__Exercise instructions__: Work out how many lines of the listing below hold the word "Sources", and give that number only.

__Source information__:
---*---
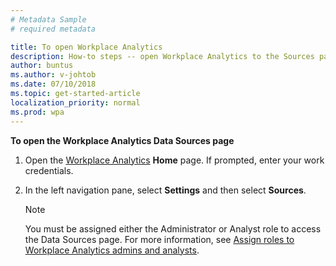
 ```yaml
---
# Metadata Sample
# required metadata

title: To open Workplace Analytics
description: How-to steps -- open Workplace Analytics to the Sources page.
author: buntus
ms.author: v-johtob
ms.date: 07/10/2018
ms.topic: get-started-article
localization_priority: normal 
ms.prod: wpa
---
```


**To open the Workplace Analytics Data Sources page** 

1. Open the [Workplace Analytics](https://workplaceanalytics.office.com) **Home** page. If prompted, enter your work credentials.
2. In the left navigation pane, select **Settings** and then select **Sources**. 

   >[!Note] 
   >You must be assigned either the Administrator or Analyst role to access the Data Sources page. 
   For more information, see [Assign roles to Workplace Analytics admins and analysts](../setup/assign-roles-to-wpa-admins.md).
---*---
__Exercise output__: 4